* _Assignment_:
Count every line in the records below that contains the string "align". Report that number alone.

=== Records shown ===

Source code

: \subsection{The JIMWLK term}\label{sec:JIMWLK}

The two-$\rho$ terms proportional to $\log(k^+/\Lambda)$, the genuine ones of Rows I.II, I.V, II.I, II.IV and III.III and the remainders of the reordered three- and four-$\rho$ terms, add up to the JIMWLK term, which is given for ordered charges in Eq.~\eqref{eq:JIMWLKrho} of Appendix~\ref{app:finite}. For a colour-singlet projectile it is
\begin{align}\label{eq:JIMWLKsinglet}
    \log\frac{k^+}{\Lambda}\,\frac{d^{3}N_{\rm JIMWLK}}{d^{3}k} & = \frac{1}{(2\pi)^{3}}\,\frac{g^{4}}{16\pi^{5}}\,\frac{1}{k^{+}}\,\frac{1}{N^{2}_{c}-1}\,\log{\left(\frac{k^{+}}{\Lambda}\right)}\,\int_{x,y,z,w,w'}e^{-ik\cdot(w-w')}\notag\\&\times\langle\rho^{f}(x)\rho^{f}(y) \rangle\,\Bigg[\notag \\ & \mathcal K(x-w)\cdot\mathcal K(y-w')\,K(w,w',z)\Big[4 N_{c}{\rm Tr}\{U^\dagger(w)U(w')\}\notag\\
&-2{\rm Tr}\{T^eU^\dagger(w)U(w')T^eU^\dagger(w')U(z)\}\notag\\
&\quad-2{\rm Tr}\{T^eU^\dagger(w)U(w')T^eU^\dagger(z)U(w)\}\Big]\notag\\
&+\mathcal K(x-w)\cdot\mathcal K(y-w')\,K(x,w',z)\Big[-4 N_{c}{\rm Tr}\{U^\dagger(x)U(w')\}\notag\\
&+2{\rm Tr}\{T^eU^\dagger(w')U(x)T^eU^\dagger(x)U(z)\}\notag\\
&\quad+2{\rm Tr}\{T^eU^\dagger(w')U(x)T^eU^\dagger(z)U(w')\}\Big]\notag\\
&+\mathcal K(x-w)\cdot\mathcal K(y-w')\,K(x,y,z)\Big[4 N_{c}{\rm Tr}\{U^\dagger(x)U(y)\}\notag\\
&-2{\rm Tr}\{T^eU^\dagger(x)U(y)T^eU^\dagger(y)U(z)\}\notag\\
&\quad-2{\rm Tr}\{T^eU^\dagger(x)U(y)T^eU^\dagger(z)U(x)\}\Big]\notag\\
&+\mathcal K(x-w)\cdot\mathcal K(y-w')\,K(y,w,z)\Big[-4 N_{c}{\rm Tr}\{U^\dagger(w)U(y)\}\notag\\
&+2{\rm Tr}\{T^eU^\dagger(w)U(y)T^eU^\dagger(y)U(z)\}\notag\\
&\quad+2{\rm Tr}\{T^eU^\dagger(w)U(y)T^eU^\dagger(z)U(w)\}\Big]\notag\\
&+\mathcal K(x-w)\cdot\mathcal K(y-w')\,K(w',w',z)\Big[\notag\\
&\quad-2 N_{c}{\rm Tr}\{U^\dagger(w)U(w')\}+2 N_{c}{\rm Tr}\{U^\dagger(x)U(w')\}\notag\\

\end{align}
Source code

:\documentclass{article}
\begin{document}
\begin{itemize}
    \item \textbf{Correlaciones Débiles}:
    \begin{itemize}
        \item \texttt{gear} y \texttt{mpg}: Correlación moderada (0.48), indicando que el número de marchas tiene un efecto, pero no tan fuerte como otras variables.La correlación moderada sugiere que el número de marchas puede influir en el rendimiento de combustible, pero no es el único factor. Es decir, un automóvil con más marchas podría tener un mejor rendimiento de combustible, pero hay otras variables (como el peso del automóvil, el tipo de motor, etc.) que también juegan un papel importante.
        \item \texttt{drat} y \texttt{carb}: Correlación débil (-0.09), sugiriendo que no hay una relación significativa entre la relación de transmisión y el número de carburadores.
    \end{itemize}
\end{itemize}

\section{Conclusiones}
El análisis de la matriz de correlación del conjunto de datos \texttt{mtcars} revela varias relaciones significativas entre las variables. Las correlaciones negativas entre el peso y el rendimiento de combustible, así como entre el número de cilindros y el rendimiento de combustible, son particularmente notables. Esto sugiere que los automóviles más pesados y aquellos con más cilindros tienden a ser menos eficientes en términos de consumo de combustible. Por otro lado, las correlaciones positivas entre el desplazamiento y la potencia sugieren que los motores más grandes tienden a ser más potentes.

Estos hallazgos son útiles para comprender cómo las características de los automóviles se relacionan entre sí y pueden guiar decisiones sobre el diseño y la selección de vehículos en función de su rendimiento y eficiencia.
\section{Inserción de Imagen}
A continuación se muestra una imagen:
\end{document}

===

* _Response_:
2